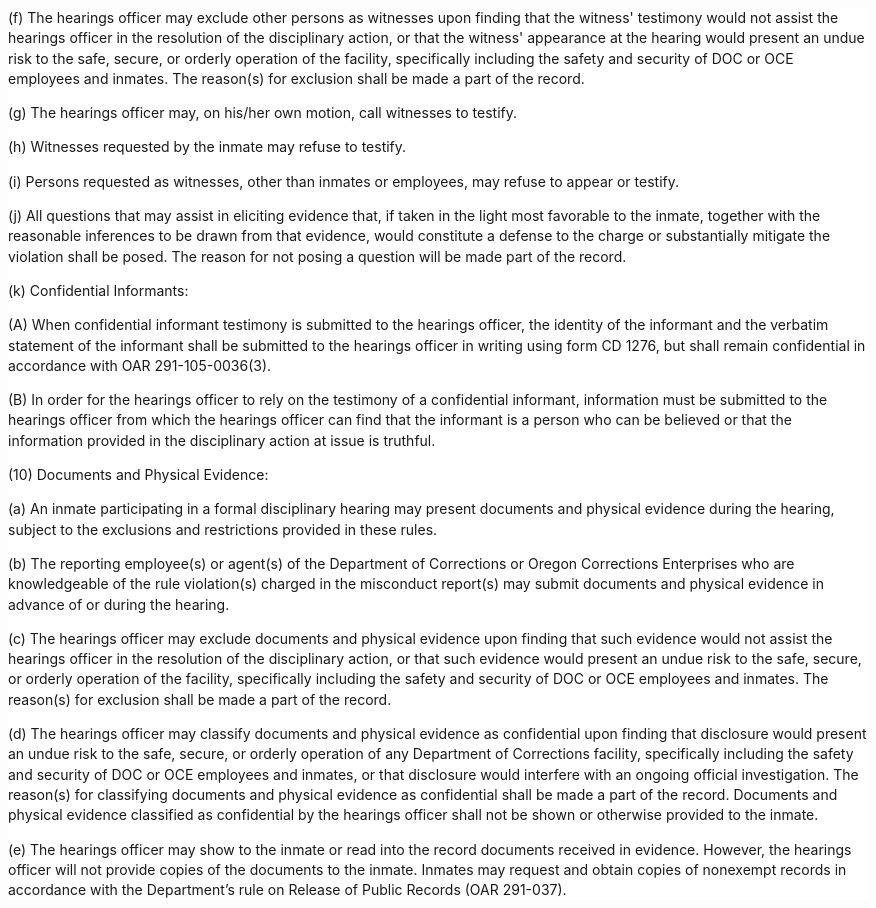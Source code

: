 (f) The hearings officer may exclude other persons as witnesses upon finding that the witness' testimony would not assist the hearings officer in the resolution of the disciplinary action, or that the witness' appearance at the hearing would present an undue risk to the safe, secure, or orderly operation of the facility, specifically including the safety and security of DOC or OCE employees and inmates. The reason(s) for exclusion shall be made a part of the record.

(g) The hearings officer may, on his/her own motion, call witnesses to testify.

(h) Witnesses requested by the inmate may refuse to testify.

(i) Persons requested as witnesses, other than inmates or employees, may refuse to appear or testify.

(j) All questions that may assist in eliciting evidence that, if taken in the light most favorable to the inmate, together with the reasonable inferences to be drawn from that evidence, would constitute a defense to the charge or substantially mitigate the violation shall be posed. The reason for not posing a question will be made part of the record.

(k) Confidential Informants:

(A) When confidential informant testimony is submitted to the hearings officer, the identity of the informant and the verbatim statement of the informant shall be submitted to the hearings officer in writing using form CD 1276, but shall remain confidential in accordance with OAR 291-105-0036(3).

(B) In order for the hearings officer to rely on the testimony of a confidential informant, information must be submitted to the hearings officer from which the hearings officer can find that the informant is a person who can be believed or that the information provided in the disciplinary action at issue is truthful.

(10) Documents and Physical Evidence:

(a) An inmate participating in a formal disciplinary hearing may present documents and physical evidence during the hearing, subject to the exclusions and restrictions provided in these rules.

(b) The reporting employee(s) or agent(s) of the Department of Corrections or Oregon Corrections Enterprises who are knowledgeable of the rule violation(s) charged in the misconduct report(s) may submit documents and physical evidence in advance of or during the hearing.

(c) The hearings officer may exclude documents and physical evidence upon finding that such evidence would not assist the hearings officer in the resolution of the disciplinary action, or that such evidence would present an undue risk to the safe, secure, or orderly operation of the facility, specifically including the safety and security of DOC or OCE employees and inmates. The reason(s) for exclusion shall be made a part of the record.

(d) The hearings officer may classify documents and physical evidence as confidential upon finding that disclosure would present an undue risk to the safe, secure, or orderly operation of any Department of Corrections facility, specifically including the safety and security of DOC or OCE employees and inmates, or that disclosure would interfere with an ongoing official investigation. The reason(s) for classifying documents and physical evidence as confidential shall be made a part of the record. Documents and physical evidence classified as confidential by the hearings officer shall not be shown or otherwise provided to the inmate.

(e) The hearings officer may show to the inmate or read into the record documents received in evidence. However, the hearings officer will not provide copies of the documents to the inmate. Inmates may request and obtain copies of nonexempt records in accordance with the Department’s rule on Release of Public Records (OAR 291-037).
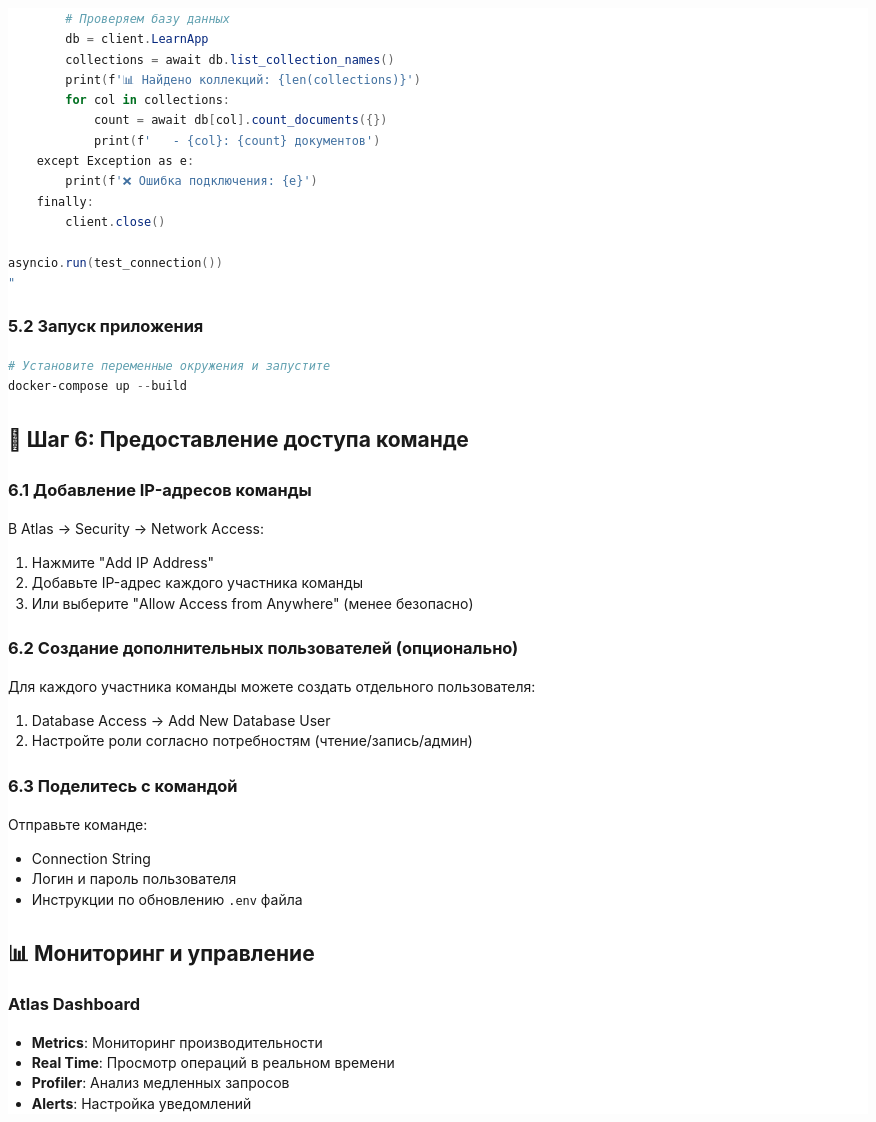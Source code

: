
 ```powershell
        # Проверяем базу данных
        db = client.LearnApp
        collections = await db.list_collection_names()
        print(f'📊 Найдено коллекций: {len(collections)}')
        for col in collections:
            count = await db[col].count_documents({})
            print(f'   - {col}: {count} документов')
    except Exception as e:
        print(f'❌ Ошибка подключения: {e}')
    finally:
        client.close()

asyncio.run(test_connection())
"
```

### 5.2 Запуск приложения
```powershell
# Установите переменные окружения и запустите
docker-compose up --build
```

## 👥 Шаг 6: Предоставление доступа команде

### 6.1 Добавление IP-адресов команды
В Atlas → Security → Network Access:
1. Нажмите "Add IP Address"
2. Добавьте IP-адрес каждого участника команды
3. Или выберите "Allow Access from Anywhere" (менее безопасно)

### 6.2 Создание дополнительных пользователей (опционально)
Для каждого участника команды можете создать отдельного пользователя:
1. Database Access → Add New Database User
2. Настройте роли согласно потребностям (чтение/запись/админ)

### 6.3 Поделитесь с командой
Отправьте команде:
- Connection String
- Логин и пароль пользователя
- Инструкции по обновлению `.env` файла

## 📊 Мониторинг и управление

### Atlas Dashboard
- **Metrics**: Мониторинг производительности
- **Real Time**: Просмотр операций в реальном времени  
- **Profiler**: Анализ медленных запросов
- **Alerts**: Настройка уведомлений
__________
## Exercise aim
Your task is to repeat the opening line of the entries above and each line after it, ending with the line that has "(i) Persons requested". Do not include the pictures.

## Response below
Source code

: (f) The hearings officer may exclude other persons as witnesses upon finding that the witness' testimony would not assist the hearings officer in the resolution of the disciplinary action, or that the witness' appearance at the hearing would present an undue risk to the safe, secure, or orderly operation of the facility, specifically including the safety and security of DOC or OCE employees and inmates. The reason(s) for exclusion shall be made a part of the record.

(g) The hearings officer may, on his/her own motion, call witnesses to testify.

(h) Witnesses requested by the inmate may refuse to testify.

(i) Persons requested as witnesses, other than inmates or employees, may refuse to appear or testify.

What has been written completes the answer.